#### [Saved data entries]
——

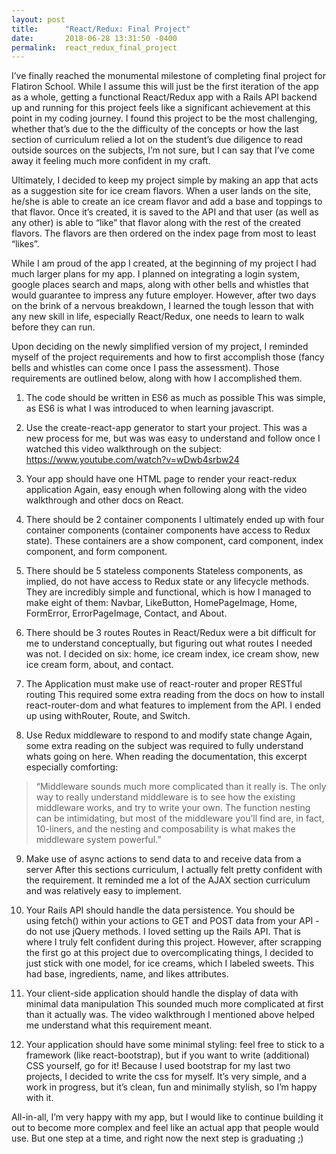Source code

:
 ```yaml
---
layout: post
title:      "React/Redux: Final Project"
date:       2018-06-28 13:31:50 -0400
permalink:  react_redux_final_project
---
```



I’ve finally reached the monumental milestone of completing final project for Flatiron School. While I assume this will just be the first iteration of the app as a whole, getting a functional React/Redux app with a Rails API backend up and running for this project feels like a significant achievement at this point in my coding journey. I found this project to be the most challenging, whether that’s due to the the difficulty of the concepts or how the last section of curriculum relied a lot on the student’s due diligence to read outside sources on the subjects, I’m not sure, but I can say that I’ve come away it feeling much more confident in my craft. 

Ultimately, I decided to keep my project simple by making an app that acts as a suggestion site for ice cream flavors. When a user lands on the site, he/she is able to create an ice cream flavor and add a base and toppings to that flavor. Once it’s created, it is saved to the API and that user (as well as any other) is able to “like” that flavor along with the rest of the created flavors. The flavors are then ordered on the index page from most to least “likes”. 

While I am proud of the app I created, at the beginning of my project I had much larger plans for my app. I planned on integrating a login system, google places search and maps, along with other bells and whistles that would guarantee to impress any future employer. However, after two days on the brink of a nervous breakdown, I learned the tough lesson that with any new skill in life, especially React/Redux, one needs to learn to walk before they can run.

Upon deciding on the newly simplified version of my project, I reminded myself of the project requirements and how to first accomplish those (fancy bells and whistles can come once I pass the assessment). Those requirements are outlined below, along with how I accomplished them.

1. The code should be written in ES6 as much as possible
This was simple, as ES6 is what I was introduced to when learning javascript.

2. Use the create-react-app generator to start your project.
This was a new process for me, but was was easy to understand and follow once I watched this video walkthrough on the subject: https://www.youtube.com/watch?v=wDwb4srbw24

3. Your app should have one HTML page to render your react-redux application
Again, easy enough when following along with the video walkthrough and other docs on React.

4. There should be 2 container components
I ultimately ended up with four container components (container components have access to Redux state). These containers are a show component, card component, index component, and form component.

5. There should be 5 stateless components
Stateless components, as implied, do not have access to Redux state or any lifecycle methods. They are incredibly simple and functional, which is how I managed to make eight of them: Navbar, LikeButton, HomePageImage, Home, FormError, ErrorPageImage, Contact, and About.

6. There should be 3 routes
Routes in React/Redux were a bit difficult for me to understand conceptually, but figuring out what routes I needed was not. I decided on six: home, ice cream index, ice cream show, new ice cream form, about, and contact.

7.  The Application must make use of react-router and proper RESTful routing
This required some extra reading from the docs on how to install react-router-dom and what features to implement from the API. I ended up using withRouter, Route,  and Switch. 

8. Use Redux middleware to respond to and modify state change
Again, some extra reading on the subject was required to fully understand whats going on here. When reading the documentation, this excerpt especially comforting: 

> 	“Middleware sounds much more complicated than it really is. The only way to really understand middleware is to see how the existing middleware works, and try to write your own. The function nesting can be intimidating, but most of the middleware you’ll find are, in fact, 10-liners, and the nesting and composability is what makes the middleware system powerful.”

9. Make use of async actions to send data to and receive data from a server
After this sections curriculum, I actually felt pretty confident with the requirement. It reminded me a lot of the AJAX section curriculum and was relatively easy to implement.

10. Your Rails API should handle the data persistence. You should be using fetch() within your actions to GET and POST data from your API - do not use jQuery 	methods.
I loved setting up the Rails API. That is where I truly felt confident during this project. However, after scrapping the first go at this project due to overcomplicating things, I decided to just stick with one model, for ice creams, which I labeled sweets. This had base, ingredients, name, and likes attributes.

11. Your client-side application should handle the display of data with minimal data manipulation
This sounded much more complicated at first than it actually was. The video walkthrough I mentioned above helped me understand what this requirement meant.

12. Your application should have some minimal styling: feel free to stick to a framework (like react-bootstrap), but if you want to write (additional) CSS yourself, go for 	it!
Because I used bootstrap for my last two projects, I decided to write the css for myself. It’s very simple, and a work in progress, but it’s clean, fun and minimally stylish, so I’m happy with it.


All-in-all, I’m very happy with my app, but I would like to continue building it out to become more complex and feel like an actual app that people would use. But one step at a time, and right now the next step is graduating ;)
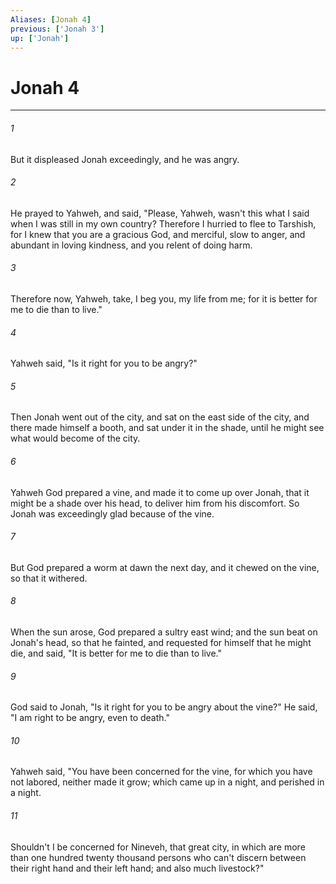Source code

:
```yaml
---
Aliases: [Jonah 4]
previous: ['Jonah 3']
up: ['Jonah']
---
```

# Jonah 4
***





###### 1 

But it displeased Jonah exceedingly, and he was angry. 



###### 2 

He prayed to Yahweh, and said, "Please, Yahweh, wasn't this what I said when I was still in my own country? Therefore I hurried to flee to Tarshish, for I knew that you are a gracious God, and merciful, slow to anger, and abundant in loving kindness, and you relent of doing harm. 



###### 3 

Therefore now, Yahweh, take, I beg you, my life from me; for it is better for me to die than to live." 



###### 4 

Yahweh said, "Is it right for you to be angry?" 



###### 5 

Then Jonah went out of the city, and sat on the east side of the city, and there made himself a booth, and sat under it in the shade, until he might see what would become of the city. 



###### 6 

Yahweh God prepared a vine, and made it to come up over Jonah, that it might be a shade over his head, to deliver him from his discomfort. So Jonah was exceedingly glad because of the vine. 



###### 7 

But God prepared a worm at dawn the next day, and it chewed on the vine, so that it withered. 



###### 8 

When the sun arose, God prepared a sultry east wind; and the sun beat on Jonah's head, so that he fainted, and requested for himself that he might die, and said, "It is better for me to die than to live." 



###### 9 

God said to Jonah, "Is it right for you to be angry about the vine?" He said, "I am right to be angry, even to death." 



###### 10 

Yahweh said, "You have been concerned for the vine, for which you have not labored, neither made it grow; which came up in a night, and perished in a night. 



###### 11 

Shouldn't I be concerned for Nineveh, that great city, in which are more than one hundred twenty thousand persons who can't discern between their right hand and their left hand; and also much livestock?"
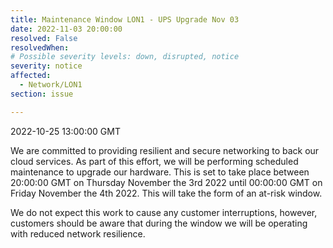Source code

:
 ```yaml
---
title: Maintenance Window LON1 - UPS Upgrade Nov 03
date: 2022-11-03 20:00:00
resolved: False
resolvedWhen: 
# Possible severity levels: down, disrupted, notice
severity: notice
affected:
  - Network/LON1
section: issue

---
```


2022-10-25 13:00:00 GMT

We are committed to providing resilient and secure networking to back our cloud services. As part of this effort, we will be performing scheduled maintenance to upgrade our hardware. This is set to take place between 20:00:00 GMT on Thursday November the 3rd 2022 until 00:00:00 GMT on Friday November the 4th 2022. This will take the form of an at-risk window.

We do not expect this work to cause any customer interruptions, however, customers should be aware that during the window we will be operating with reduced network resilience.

——

#### [WORK ORDER]
Please tally the lines of the data in which the string "container" appears and write only the total.

#### [SOLUTION]
2